▶ _What the task requires_
A verbatim copy of every record is needed.

▶ _Task input_
⁂
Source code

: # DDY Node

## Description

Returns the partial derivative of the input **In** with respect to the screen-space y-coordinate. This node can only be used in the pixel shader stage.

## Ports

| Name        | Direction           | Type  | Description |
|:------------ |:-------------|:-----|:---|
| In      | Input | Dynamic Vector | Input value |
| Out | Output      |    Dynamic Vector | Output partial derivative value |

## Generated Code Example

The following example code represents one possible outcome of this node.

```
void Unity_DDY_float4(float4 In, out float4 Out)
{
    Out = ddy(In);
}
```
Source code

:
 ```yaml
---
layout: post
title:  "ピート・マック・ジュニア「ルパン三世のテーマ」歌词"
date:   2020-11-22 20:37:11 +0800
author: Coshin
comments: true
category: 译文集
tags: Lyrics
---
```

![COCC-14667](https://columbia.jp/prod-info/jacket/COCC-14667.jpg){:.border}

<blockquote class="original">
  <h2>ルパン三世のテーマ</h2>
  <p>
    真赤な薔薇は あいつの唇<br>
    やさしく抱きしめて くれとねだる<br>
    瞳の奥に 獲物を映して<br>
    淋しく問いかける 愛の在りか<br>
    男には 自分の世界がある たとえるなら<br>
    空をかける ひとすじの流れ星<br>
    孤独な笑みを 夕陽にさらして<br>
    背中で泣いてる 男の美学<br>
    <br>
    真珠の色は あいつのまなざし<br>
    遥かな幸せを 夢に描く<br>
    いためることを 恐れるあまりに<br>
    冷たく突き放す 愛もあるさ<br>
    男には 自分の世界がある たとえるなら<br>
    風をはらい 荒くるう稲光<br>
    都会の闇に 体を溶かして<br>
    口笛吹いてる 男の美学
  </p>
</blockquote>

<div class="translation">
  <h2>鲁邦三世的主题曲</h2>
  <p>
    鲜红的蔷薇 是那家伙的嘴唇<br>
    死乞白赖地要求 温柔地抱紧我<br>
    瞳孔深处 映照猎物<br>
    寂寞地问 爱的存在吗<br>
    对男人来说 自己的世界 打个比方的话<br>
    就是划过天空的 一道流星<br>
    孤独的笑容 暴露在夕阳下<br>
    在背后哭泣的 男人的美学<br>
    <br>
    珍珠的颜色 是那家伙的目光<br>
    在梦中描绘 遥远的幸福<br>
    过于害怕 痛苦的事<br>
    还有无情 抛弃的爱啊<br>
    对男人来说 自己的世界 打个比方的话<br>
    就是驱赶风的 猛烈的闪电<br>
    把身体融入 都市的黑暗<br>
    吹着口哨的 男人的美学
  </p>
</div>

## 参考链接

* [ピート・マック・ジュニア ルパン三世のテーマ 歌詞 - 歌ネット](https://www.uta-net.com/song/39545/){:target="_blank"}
⁂
▶ _Task response_
Source code

: # DDY Node

## Description

Returns the partial derivative of the input **In** with respect to the screen-space y-coordinate. This node can only be used in the pixel shader stage.

## Ports

| Name        | Direction           | Type  | Description |
|:------------ |:-------------|:-----|:---|
| In      | Input | Dynamic Vector | Input value |
| Out | Output      |    Dynamic Vector | Output partial derivative value |

## Generated Code Example

The following example code represents one possible outcome of this node.

```
void Unity_DDY_float4(float4 In, out float4 Out)
{
    Out = ddy(In);
}
```
Source code

:
 ```yaml
---
layout: post
title:  "ピート・マック・ジュニア「ルパン三世のテーマ」歌词"
date:   2020-11-22 20:37:11 +0800
author: Coshin
comments: true
category: 译文集
tags: Lyrics
---
```

![COCC-14667](https://columbia.jp/prod-info/jacket/COCC-14667.jpg){:.border}

<blockquote class="original">
  <h2>ルパン三世のテーマ</h2>
  <p>
    真赤な薔薇は あいつの唇<br>
    やさしく抱きしめて くれとねだる<br>
    瞳の奥に 獲物を映して<br>
    淋しく問いかける 愛の在りか<br>
    男には 自分の世界がある たとえるなら<br>
    空をかける ひとすじの流れ星<br>
    孤独な笑みを 夕陽にさらして<br>
    背中で泣いてる 男の美学<br>
    <br>
    真珠の色は あいつのまなざし<br>
    遥かな幸せを 夢に描く<br>
    いためることを 恐れるあまりに<br>
    冷たく突き放す 愛もあるさ<br>
    男には 自分の世界がある たとえるなら<br>
    風をはらい 荒くるう稲光<br>
    都会の闇に 体を溶かして<br>
    口笛吹いてる 男の美学
  </p>
</blockquote>

<div class="translation">
  <h2>鲁邦三世的主题曲</h2>
  <p>
    鲜红的蔷薇 是那家伙的嘴唇<br>
    死乞白赖地要求 温柔地抱紧我<br>
    瞳孔深处 映照猎物<br>
    寂寞地问 爱的存在吗<br>
    对男人来说 自己的世界 打个比方的话<br>
    就是划过天空的 一道流星<br>
    孤独的笑容 暴露在夕阳下<br>
    在背后哭泣的 男人的美学<br>
    <br>
    珍珠的颜色 是那家伙的目光<br>
    在梦中描绘 遥远的幸福<br>
    过于害怕 痛苦的事<br>
    还有无情 抛弃的爱啊<br>
    对男人来说 自己的世界 打个比方的话<br>
    就是驱赶风的 猛烈的闪电<br>
    把身体融入 都市的黑暗<br>
    吹着口哨的 男人的美学
  </p>
</div>

## 参考链接

* [ピート・マック・ジュニア ルパン三世のテーマ 歌詞 - 歌ネット](https://www.uta-net.com/song/39545/){:target="_blank"}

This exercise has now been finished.